Early evidence suggests that domestic violence has risen since the beginning of the COVID-19 pandemic. Yet, we know little about domestic violence victims' qualitative experiences of abuse or access to necessary resources. This project considers how public health crises and stay-at-home orders affect the dynamics of abuse. It also examines how victims' help-seeking and survival strategies changed during the pandemic. Through in-depth interviews with domestic violence survivors and anti-violence workers, this research traces changes in victims' experiences of abuse and help-seeking, as well as changes in the structure of care surrounding domestic violence. Findings are relevant for scholars and decisionmakers interested in the effects of the COVID-19 pandemic, the relationship between external stressors and family violence, and the effects of the pandemic on access to resources.

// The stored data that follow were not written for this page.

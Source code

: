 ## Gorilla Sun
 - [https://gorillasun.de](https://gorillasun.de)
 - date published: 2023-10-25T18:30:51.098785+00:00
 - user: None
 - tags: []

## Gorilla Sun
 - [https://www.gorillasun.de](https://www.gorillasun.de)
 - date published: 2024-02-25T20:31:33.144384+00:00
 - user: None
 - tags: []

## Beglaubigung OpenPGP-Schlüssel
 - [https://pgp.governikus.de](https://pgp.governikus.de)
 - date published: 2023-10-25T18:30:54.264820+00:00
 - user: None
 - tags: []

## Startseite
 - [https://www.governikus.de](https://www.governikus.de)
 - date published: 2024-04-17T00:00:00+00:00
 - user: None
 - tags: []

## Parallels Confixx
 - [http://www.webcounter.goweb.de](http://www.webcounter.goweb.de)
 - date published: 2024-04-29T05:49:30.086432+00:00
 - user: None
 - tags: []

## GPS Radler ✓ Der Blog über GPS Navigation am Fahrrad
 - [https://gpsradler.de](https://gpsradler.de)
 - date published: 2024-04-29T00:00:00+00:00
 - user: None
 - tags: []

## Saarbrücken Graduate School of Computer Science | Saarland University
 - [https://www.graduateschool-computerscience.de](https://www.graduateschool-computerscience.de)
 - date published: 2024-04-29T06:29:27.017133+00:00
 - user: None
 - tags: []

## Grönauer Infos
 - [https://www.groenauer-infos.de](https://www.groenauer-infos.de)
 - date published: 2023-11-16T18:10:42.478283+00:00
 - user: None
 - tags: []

This project interviews 120 domestic violence survivors and 60 service providers to understand how the COVID-19 pandemic has shaped the dynamics of intimate partner violence, the experiences of women survivors, and the availability of, access to, and navigation of resources for domestic violence victims. Data are qualitatively coded and analyzed for emergent themes related to the dynamics of intimate violence, survival strategies, resource access, and inequalities. The research contributes to sociological understandings of how crises shape inequality. This project also allows people with pandemic-related vulnerabilities to explain in their own words how their lives have been affected by the COVID-19 pandemic.

This award reflects NSF's statutory mission and has been deemed worthy of support through evaluation using the Foundation's intellectual merit and broader impacts review criteria.